Directions for this task: All the entries that follow must be written out again exactly.

Segment Start: Data

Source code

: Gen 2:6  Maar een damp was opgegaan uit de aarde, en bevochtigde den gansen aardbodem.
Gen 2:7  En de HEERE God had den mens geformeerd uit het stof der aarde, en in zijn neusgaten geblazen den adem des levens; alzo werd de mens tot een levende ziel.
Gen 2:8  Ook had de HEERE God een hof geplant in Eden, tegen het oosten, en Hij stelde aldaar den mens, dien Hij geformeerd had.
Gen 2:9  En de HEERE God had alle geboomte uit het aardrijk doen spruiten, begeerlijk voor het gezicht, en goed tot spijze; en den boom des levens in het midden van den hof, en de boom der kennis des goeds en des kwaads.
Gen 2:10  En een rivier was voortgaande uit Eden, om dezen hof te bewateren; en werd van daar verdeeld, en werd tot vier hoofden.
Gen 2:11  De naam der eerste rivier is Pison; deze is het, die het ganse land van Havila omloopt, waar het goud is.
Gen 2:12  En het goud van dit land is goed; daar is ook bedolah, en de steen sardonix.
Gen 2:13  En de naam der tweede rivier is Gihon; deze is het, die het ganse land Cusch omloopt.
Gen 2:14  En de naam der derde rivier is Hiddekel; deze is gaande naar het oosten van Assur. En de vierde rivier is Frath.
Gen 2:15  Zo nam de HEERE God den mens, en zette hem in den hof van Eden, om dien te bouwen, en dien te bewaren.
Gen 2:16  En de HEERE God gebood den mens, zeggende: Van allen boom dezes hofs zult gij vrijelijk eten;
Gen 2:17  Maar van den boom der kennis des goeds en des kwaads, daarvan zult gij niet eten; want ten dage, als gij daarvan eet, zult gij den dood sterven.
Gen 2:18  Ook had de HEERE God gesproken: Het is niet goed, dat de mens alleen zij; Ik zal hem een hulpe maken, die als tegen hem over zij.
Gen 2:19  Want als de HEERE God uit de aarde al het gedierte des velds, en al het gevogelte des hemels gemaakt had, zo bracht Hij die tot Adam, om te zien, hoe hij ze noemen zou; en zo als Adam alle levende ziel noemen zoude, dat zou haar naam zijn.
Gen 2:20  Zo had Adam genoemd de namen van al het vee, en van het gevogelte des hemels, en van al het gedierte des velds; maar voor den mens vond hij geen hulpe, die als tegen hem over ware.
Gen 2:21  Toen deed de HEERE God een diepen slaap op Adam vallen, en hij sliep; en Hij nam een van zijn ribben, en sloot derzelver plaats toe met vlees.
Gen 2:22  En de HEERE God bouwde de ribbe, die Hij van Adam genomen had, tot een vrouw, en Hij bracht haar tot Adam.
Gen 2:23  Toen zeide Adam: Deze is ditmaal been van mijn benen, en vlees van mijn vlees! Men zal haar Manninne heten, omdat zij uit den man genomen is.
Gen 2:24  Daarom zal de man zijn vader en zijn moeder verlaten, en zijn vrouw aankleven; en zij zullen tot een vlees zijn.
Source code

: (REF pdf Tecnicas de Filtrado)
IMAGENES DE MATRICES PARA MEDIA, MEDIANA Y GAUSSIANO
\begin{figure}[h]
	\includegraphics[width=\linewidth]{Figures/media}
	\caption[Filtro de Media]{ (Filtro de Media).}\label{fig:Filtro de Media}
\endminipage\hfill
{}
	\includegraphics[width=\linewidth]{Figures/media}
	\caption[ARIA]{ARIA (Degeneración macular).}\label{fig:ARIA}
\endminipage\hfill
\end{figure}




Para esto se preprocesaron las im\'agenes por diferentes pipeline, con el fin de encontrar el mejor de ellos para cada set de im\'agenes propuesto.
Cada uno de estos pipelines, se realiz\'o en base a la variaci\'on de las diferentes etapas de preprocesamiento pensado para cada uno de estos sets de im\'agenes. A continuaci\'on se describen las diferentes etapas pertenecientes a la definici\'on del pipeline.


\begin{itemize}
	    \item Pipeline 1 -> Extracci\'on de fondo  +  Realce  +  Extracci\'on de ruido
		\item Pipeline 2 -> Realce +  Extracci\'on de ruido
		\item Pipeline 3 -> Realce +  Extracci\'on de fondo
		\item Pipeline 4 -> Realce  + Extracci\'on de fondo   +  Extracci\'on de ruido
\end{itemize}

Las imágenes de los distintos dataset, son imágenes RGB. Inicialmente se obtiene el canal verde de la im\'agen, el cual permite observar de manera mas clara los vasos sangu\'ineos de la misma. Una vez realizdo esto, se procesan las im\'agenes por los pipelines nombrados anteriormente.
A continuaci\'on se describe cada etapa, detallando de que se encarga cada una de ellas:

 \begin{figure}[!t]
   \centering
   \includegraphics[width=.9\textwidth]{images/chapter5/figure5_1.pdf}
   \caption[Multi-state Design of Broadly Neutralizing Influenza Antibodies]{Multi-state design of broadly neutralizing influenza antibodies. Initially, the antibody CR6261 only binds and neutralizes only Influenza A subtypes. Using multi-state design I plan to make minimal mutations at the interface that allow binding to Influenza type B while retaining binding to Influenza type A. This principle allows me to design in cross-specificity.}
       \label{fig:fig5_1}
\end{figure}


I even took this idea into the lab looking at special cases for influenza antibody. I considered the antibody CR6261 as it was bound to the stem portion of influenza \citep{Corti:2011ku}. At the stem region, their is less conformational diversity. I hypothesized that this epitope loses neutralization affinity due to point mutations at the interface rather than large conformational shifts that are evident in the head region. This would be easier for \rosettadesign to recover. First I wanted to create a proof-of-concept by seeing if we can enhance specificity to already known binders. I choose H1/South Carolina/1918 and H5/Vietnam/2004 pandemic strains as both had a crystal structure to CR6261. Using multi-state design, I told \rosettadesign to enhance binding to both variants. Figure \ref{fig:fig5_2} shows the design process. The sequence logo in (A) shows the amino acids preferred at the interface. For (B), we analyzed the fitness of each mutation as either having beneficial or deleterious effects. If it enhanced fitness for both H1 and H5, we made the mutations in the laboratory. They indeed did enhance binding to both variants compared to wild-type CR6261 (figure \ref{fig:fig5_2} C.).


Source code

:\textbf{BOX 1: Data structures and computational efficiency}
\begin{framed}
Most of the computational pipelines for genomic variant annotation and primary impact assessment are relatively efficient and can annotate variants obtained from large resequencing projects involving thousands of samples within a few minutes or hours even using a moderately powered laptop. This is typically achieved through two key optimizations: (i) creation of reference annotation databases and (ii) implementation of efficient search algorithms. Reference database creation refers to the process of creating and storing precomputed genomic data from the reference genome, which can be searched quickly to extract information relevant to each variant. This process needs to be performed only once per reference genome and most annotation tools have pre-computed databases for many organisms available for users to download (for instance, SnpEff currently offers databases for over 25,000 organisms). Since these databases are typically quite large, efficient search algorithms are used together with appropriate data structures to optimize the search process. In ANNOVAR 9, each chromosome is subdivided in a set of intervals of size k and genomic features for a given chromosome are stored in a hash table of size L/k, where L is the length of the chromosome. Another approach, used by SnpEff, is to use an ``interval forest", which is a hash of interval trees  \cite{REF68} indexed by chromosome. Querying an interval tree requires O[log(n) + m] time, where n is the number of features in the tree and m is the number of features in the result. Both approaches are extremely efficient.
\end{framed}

Segment End: Data

Your response:
Source code

: Gen 2:6  Maar een damp was opgegaan uit de aarde, en bevochtigde den gansen aardbodem.
Gen 2:7  En de HEERE God had den mens geformeerd uit het stof der aarde, en in zijn neusgaten geblazen den adem des levens; alzo werd de mens tot een levende ziel.
Gen 2:8  Ook had de HEERE God een hof geplant in Eden, tegen het oosten, en Hij stelde aldaar den mens, dien Hij geformeerd had.
Gen 2:9  En de HEERE God had alle geboomte uit het aardrijk doen spruiten, begeerlijk voor het gezicht, en goed tot spijze; en den boom des levens in het midden van den hof, en de boom der kennis des goeds en des kwaads.
Gen 2:10  En een rivier was voortgaande uit Eden, om dezen hof te bewateren; en werd van daar verdeeld, en werd tot vier hoofden.
Gen 2:11  De naam der eerste rivier is Pison; deze is het, die het ganse land van Havila omloopt, waar het goud is.
Gen 2:12  En het goud van dit land is goed; daar is ook bedolah, en de steen sardonix.
Gen 2:13  En de naam der tweede rivier is Gihon; deze is het, die het ganse land Cusch omloopt.
Gen 2:14  En de naam der derde rivier is Hiddekel; deze is gaande naar het oosten van Assur. En de vierde rivier is Frath.
Gen 2:15  Zo nam de HEERE God den mens, en zette hem in den hof van Eden, om dien te bouwen, en dien te bewaren.
Gen 2:16  En de HEERE God gebood den mens, zeggende: Van allen boom dezes hofs zult gij vrijelijk eten;
Gen 2:17  Maar van den boom der kennis des goeds en des kwaads, daarvan zult gij niet eten; want ten dage, als gij daarvan eet, zult gij den dood sterven.
Gen 2:18  Ook had de HEERE God gesproken: Het is niet goed, dat de mens alleen zij; Ik zal hem een hulpe maken, die als tegen hem over zij.
Gen 2:19  Want als de HEERE God uit de aarde al het gedierte des velds, en al het gevogelte des hemels gemaakt had, zo bracht Hij die tot Adam, om te zien, hoe hij ze noemen zou; en zo als Adam alle levende ziel noemen zoude, dat zou haar naam zijn.
Gen 2:20  Zo had Adam genoemd de namen van al het vee, en van het gevogelte des hemels, en van al het gedierte des velds; maar voor den mens vond hij geen hulpe, die als tegen hem over ware.
Gen 2:21  Toen deed de HEERE God een diepen slaap op Adam vallen, en hij sliep; en Hij nam een van zijn ribben, en sloot derzelver plaats toe met vlees.
Gen 2:22  En de HEERE God bouwde de ribbe, die Hij van Adam genomen had, tot een vrouw, en Hij bracht haar tot Adam.
Gen 2:23  Toen zeide Adam: Deze is ditmaal been van mijn benen, en vlees van mijn vlees! Men zal haar Manninne heten, omdat zij uit den man genomen is.
Gen 2:24  Daarom zal de man zijn vader en zijn moeder verlaten, en zijn vrouw aankleven; en zij zullen tot een vlees zijn.
Source code

: (REF pdf Tecnicas de Filtrado)
IMAGENES DE MATRICES PARA MEDIA, MEDIANA Y GAUSSIANO
\begin{figure}[h]
	\includegraphics[width=\linewidth]{Figures/media}
	\caption[Filtro de Media]{ (Filtro de Media).}\label{fig:Filtro de Media}
\endminipage\hfill
{}
	\includegraphics[width=\linewidth]{Figures/media}
	\caption[ARIA]{ARIA (Degeneración macular).}\label{fig:ARIA}
\endminipage\hfill
\end{figure}




Para esto se preprocesaron las im\'agenes por diferentes pipeline, con el fin de encontrar el mejor de ellos para cada set de im\'agenes propuesto.
Cada uno de estos pipelines, se realiz\'o en base a la variaci\'on de las diferentes etapas de preprocesamiento pensado para cada uno de estos sets de im\'agenes. A continuaci\'on se describen las diferentes etapas pertenecientes a la definici\'on del pipeline.


\begin{itemize}
	    \item Pipeline 1 -> Extracci\'on de fondo  +  Realce  +  Extracci\'on de ruido
		\item Pipeline 2 -> Realce +  Extracci\'on de ruido
		\item Pipeline 3 -> Realce +  Extracci\'on de fondo
		\item Pipeline 4 -> Realce  + Extracci\'on de fondo   +  Extracci\'on de ruido
\end{itemize}

Las imágenes de los distintos dataset, son imágenes RGB. Inicialmente se obtiene el canal verde de la im\'agen, el cual permite observar de manera mas clara los vasos sangu\'ineos de la misma. Una vez realizdo esto, se procesan las im\'agenes por los pipelines nombrados anteriormente.
A continuaci\'on se describe cada etapa, detallando de que se encarga cada una de ellas:

 \begin{figure}[!t]
   \centering
   \includegraphics[width=.9\textwidth]{images/chapter5/figure5_1.pdf}
   \caption[Multi-state Design of Broadly Neutralizing Influenza Antibodies]{Multi-state design of broadly neutralizing influenza antibodies. Initially, the antibody CR6261 only binds and neutralizes only Influenza A subtypes. Using multi-state design I plan to make minimal mutations at the interface that allow binding to Influenza type B while retaining binding to Influenza type A. This principle allows me to design in cross-specificity.}
       \label{fig:fig5_1}
\end{figure}


I even took this idea into the lab looking at special cases for influenza antibody. I considered the antibody CR6261 as it was bound to the stem portion of influenza \citep{Corti:2011ku}. At the stem region, their is less conformational diversity. I hypothesized that this epitope loses neutralization affinity due to point mutations at the interface rather than large conformational shifts that are evident in the head region. This would be easier for \rosettadesign to recover. First I wanted to create a proof-of-concept by seeing if we can enhance specificity to already known binders. I choose H1/South Carolina/1918 and H5/Vietnam/2004 pandemic strains as both had a crystal structure to CR6261. Using multi-state design, I told \rosettadesign to enhance binding to both variants. Figure \ref{fig:fig5_2} shows the design process. The sequence logo in (A) shows the amino acids preferred at the interface. For (B), we analyzed the fitness of each mutation as either having beneficial or deleterious effects. If it enhanced fitness for both H1 and H5, we made the mutations in the laboratory. They indeed did enhance binding to both variants compared to wild-type CR6261 (figure \ref{fig:fig5_2} C.).


Source code

:\textbf{BOX 1: Data structures and computational efficiency}
\begin{framed}
Most of the computational pipelines for genomic variant annotation and primary impact assessment are relatively efficient and can annotate variants obtained from large resequencing projects involving thousands of samples within a few minutes or hours even using a moderately powered laptop. This is typically achieved through two key optimizations: (i) creation of reference annotation databases and (ii) implementation of efficient search algorithms. Reference database creation refers to the process of creating and storing precomputed genomic data from the reference genome, which can be searched quickly to extract information relevant to each variant. This process needs to be performed only once per reference genome and most annotation tools have pre-computed databases for many organisms available for users to download (for instance, SnpEff currently offers databases for over 25,000 organisms). Since these databases are typically quite large, efficient search algorithms are used together with appropriate data structures to optimize the search process. In ANNOVAR 9, each chromosome is subdivided in a set of intervals of size k and genomic features for a given chromosome are stored in a hash table of size L/k, where L is the length of the chromosome. Another approach, used by SnpEff, is to use an ``interval forest", which is a hash of interval trees  \cite{REF68} indexed by chromosome. Querying an interval tree requires O[log(n) + m] time, where n is the number of features in the tree and m is the number of features in the result. Both approaches are extremely efficient.
\end{framed}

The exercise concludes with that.